As polls show a closer contest between Brown and Buehler, the attack ads get nastier.

The race between Gov. Kate Brown and her prime challenger, Rep. Knute Buehler, keeps getting tighter.

As Aubrey Wieber and Paris Achen of the Oregon Capital Bureau reported this week, the national Cook Political Report now rates the race as a tossup. Oregon is the only state with a Democratic governor whose re-election is in that category.

The tight race is evident in the campaign activity.

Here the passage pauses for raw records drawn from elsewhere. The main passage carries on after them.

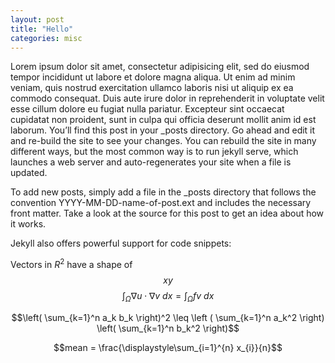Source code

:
 ```yaml
---
layout: post
title: "Hello"
categories: misc
---
```


Lorem ipsum dolor sit amet, consectetur adipisicing elit, sed do eiusmod tempor incididunt ut labore et dolore magna aliqua. Ut enim ad minim veniam, quis nostrud exercitation ullamco laboris nisi ut aliquip ex ea commodo consequat. Duis aute irure dolor in reprehenderit in voluptate velit esse cillum dolore eu fugiat nulla pariatur. Excepteur sint occaecat cupidatat non proident, sunt in culpa qui officia deserunt mollit anim id est laborum.
You’ll find this post in your _posts directory. Go ahead and edit it and re-build the site to see your changes. You can rebuild the site in many different ways, but the most common way is to run jekyll serve, which launches a web server and auto-regenerates your site when a file is updated.

To add new posts, simply add a file in the _posts directory that follows the convention YYYY-MM-DD-name-of-post.ext and includes the necessary front matter. Take a look at the source for this post to get an idea about how it works.

Jekyll also offers powerful support for code snippets:

Vectors in $R^2$ have a shape of
$${x}{y}$$
$$\int_\Omega \nabla u \cdot \nabla v~dx = \int_\Omega fv~dx$$

$$\left( \sum_{k=1}^n a_k b_k \right)^2 \leq \left ( \sum_{k=1}^n a_k^2 \right) \left( \sum_{k=1}^n b_k^2 \right)$$

$$mean = \frac{\displaystyle\sum_{i=1}^{n} x_{i}}{n}$$

<script src="https://gist.github.com/vutuanhai237/0866afee0fe330aa6d72e476219f313c.js"></script>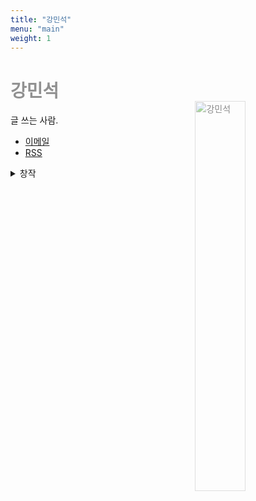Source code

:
 ```yaml
---
title: "강민석"
menu: "main"
weight: 1
---
```


<style>
img{
opacity:0.5;
float: right;
width: 40%;
margin: 0 0.5em;
margin-top: -20px;
}

@media (max-width: 768px) {
  img {
    float: none;
    width: 60%;
    margin: 0;
  }
}

img:hover{
opacity:1;
transition: 1s ease;
}

h1 {
    color: #919191;
    transition: 1s ease;
}
</style>

# 강민석

![강민석](https://bear-images.sfo2.cdn.digitaloceanspaces.com/jagunbae/kakaotalk_photo_2024-10-22-17-40-36-003.webp "강민석 프로필 사진")

글 쓰는 사람. 

- [이메일](https://letterbird.co/kang)
- [RSS](https://kangminsuk.com/ko/blog/index.xml)

<details>
  <summary>창작</summary>
  <ul>
    <li><a href="https://jagunbae.com/">온라인 출판사 작은배</a></li>
    <li><a href="https://podcast.jagunbae.com">팟캐스트 강소팟</a></li>
    <li><a href="https://jagunbae.com/too-small-to-fail/">책 망하지 않을 만큼 작은 식당 창업하기</a></li>
    <li><a href="https://wooreenoon.bearblog.dev">커피가게 우리는 비공식 팬클럽</a></li>
    <li><a href="https://texts.bearblog.dev">라인 아이디 추가 안 한다고</a></li>
    <li><a href="https://us.jagunbae.com">강단과 소신 사진 일기</a></li>
    <li><a href="https://kangminsuk.com/ko/interview/">(조금은 진지한) 부모님 인터뷰</a></li>
    <li><a href="https://kangminsuk.com/ko/conversation/">(조금은 진지한) 질문 생성기</a></li>
    <li><a href="https://kangminsuk.com/mal/">말머리씨</a></li>
    <li><a href="https://blogs.jagunbae.com">글 쓰는 블로그를 소개합니다</a></li>
    <li><a href="https://blogmansae.com">블로그 만세!</a></li>
    <li><a href="https://reviews.cheesylazy.com/">샌드위치샵 치지레이지</a></li>
    <li><a href="https://questions.jagunbae.com">질문 있는 사람들</a></li>
    </ul>
</details>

Brown has been unveiling plans for Oregon's future that seem both belated and top-heavy with praise for her accomplishments. Her campaign is sending out one surrogate after another to publicly salute her and savage Buehler.

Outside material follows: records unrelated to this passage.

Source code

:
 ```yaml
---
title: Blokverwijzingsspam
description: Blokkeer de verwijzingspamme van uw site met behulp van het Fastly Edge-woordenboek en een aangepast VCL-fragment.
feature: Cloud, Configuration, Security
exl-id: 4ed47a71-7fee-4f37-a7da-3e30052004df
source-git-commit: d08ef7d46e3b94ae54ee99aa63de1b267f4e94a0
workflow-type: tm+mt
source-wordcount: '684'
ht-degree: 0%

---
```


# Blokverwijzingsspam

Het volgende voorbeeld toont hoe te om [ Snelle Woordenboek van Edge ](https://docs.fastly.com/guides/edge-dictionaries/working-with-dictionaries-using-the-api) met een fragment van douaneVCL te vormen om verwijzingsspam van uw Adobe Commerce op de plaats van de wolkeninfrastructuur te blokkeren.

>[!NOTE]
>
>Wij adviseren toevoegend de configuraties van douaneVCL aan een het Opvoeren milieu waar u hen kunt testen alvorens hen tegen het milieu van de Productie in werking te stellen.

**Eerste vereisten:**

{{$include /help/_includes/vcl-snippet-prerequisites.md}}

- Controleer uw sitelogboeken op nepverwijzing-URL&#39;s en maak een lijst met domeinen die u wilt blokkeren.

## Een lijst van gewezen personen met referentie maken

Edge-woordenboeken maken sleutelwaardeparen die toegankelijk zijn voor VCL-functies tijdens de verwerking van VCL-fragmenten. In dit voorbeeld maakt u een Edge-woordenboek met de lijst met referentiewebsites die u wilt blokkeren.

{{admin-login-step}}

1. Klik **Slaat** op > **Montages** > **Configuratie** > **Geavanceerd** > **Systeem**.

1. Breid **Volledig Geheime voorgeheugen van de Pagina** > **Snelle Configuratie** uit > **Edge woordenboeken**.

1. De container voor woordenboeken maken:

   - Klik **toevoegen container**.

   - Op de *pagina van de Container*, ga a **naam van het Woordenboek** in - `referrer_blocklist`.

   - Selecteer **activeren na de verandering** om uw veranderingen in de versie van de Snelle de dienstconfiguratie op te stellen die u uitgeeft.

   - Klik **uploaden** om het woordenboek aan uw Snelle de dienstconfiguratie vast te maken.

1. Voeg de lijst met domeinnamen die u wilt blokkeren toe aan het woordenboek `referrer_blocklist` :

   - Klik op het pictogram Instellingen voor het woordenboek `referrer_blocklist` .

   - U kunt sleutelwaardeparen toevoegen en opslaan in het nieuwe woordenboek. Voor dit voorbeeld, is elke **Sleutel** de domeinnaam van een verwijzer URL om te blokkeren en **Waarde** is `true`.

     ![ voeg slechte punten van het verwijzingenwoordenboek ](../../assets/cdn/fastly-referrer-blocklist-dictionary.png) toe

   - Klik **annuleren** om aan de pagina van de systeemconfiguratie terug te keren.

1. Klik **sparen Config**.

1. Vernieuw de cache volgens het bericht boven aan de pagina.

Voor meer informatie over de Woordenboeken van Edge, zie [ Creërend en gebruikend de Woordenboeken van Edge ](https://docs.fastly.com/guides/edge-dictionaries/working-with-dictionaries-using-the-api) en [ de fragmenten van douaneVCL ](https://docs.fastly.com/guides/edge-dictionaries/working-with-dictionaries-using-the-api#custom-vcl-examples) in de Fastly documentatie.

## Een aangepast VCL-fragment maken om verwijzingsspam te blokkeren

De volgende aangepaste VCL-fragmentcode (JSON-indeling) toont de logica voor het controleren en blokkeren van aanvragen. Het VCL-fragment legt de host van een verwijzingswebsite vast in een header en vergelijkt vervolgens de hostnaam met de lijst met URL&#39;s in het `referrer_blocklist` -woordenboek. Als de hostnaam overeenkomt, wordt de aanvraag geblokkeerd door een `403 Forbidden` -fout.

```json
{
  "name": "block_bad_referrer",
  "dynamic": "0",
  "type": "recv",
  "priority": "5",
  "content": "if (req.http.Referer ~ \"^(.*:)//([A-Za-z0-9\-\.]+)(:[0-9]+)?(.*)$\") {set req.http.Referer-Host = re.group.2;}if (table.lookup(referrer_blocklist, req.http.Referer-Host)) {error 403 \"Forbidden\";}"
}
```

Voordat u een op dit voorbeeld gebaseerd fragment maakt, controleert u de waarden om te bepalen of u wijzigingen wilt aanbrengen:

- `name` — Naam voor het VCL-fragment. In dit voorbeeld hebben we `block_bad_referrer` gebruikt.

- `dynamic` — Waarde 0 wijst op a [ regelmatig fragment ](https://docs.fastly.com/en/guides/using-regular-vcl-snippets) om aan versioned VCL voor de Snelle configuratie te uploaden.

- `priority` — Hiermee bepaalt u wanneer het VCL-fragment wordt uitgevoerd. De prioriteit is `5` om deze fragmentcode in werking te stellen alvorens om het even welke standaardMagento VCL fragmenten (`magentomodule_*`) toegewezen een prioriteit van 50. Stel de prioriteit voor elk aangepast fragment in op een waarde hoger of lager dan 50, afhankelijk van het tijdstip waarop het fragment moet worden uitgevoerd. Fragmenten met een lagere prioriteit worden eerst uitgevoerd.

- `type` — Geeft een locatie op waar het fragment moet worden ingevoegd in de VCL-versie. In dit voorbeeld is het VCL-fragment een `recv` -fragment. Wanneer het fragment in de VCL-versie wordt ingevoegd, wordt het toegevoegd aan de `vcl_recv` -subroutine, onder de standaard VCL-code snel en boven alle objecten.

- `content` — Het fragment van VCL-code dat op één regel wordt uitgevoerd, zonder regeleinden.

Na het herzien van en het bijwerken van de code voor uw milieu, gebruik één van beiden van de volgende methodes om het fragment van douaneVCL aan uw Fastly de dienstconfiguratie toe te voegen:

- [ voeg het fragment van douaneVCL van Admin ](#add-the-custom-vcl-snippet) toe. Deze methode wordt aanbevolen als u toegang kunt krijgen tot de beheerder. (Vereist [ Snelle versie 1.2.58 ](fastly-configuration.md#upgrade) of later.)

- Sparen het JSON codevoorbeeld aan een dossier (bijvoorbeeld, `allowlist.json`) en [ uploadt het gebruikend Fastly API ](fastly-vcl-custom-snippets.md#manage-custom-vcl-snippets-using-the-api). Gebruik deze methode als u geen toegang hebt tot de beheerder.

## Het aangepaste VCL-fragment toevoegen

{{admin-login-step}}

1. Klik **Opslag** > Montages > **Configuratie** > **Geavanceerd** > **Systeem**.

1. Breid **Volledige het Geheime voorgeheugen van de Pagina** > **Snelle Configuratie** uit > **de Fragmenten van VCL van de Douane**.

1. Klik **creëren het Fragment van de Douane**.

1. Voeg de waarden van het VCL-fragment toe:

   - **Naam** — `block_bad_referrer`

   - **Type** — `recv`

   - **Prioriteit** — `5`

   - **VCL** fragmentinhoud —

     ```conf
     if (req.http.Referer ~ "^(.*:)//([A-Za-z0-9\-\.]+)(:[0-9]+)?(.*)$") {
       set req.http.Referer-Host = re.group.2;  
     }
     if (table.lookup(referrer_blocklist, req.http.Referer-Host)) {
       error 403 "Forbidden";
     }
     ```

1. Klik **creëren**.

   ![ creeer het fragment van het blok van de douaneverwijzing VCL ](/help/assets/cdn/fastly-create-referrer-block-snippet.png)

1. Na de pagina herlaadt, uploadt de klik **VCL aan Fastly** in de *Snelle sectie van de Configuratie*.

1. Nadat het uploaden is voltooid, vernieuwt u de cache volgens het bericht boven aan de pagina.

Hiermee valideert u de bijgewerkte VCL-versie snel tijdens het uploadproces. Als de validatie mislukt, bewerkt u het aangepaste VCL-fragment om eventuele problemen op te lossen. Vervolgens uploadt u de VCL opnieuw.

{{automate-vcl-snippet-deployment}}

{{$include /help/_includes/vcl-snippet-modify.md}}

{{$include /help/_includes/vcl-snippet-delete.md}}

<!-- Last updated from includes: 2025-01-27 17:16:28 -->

Buehler is appearing throughout the state, including a Portland press conference on Thursday to a) urge Brown to support turning the never-used Wapato jail facility into a shelter for the homeless; and b) continue his campaign theme of, "For too long, Kate Brown has deflected blame and refused to take action."


Meanwhile, his campaign sends out multiple fundraising requests each day — ones supposedly from him, from family members and from campaign staff.

As for both campaigns' attack ads, they're beyond nasty. They aim at tearing down the opponent; they might also erode Oregon's national reputation.

For example, in detailing Brown and the Democrats' problem in getting her re-elected, the Cook Political Report makes the mistake of treating political rhetoric as fact.

The article states, "She hasn't addressed more pervasive issues like the state's failing schools or the pension crisis … ." True for PERS, true for the inadequacy of Oregon's educational system but not true that our public schools are failing.

If that were accurate, Oregon would resemble the many states where the elite and the middle class send their kids to private schools, leaving public schools to those who have no other option.

That is not Oregon. There are private schools, many of which are good to excellent. In addition, many children are homeschooled. But the vast majority of kids — including the offspring of governors, lawmakers and other public officials — attend public schools. I recall that a few years back, Portland Public Schools was being lauded as possibly the nation's last functioning urban school system.

Whoever is elected governor will be challenged to recruit top employees, new businesses and strategic investments if our state now is known for "failing schools."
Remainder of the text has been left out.